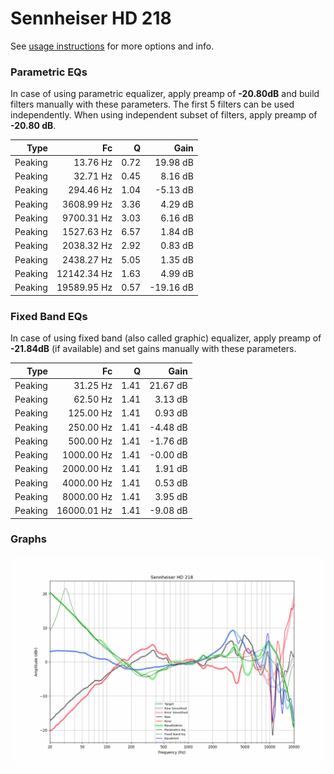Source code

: # Sennheiser HD 218
See [usage instructions](https://github.com/jaakkopasanen/AutoEq#usage) for more options and info.

### Parametric EQs
In case of using parametric equalizer, apply preamp of **-20.80dB** and build filters manually
with these parameters. The first 5 filters can be used independently.
When using independent subset of filters, apply preamp of **-20.80 dB**.

| Type    | Fc          |    Q | Gain      |
|--------:|------------:|-----:|----------:|
| Peaking | 13.76 Hz    | 0.72 | 19.98 dB  |
| Peaking | 32.71 Hz    | 0.45 | 8.16 dB   |
| Peaking | 294.46 Hz   | 1.04 | -5.13 dB  |
| Peaking | 3608.99 Hz  | 3.36 | 4.29 dB   |
| Peaking | 9700.31 Hz  | 3.03 | 6.16 dB   |
| Peaking | 1527.63 Hz  | 6.57 | 1.84 dB   |
| Peaking | 2038.32 Hz  | 2.92 | 0.83 dB   |
| Peaking | 2438.27 Hz  | 5.05 | 1.35 dB   |
| Peaking | 12142.34 Hz | 1.63 | 4.99 dB   |
| Peaking | 19589.95 Hz | 0.57 | -19.16 dB |

### Fixed Band EQs
In case of using fixed band (also called graphic) equalizer, apply preamp of **-21.84dB**
(if available) and set gains manually with these parameters.

| Type    | Fc          |    Q | Gain     |
|--------:|------------:|-----:|---------:|
| Peaking | 31.25 Hz    | 1.41 | 21.67 dB |
| Peaking | 62.50 Hz    | 1.41 | 3.13 dB  |
| Peaking | 125.00 Hz   | 1.41 | 0.93 dB  |
| Peaking | 250.00 Hz   | 1.41 | -4.48 dB |
| Peaking | 500.00 Hz   | 1.41 | -1.76 dB |
| Peaking | 1000.00 Hz  | 1.41 | -0.00 dB |
| Peaking | 2000.00 Hz  | 1.41 | 1.91 dB  |
| Peaking | 4000.00 Hz  | 1.41 | 0.53 dB  |
| Peaking | 8000.00 Hz  | 1.41 | 3.95 dB  |
| Peaking | 16000.01 Hz | 1.41 | -9.08 dB |

### Graphs
![](./Sennheiser%20HD%20218.png)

[Problem description]
Among the lines above, find those that contain the word "Sennheiser" and copy them.

[Completed exercise]
: # Sennheiser HD 218
![](./Sennheiser%20HD%20218.png)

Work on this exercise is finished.